# REQUIRED WORK
What's needed is an exact copy of all the data below, without pictures.

+++ DATASET EXTRACT +++

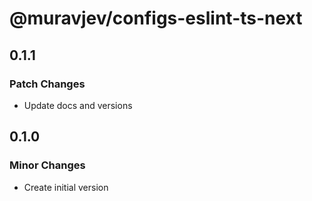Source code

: # @muravjev/configs-eslint-ts-next

## 0.1.1

### Patch Changes

- Update docs and versions

## 0.1.0

### Minor Changes

- Create initial version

+++

# REPLY TO THE TASK
Source code

: # @muravjev/configs-eslint-ts-next

## 0.1.1

### Patch Changes

- Update docs and versions

## 0.1.0

### Minor Changes

- Create initial version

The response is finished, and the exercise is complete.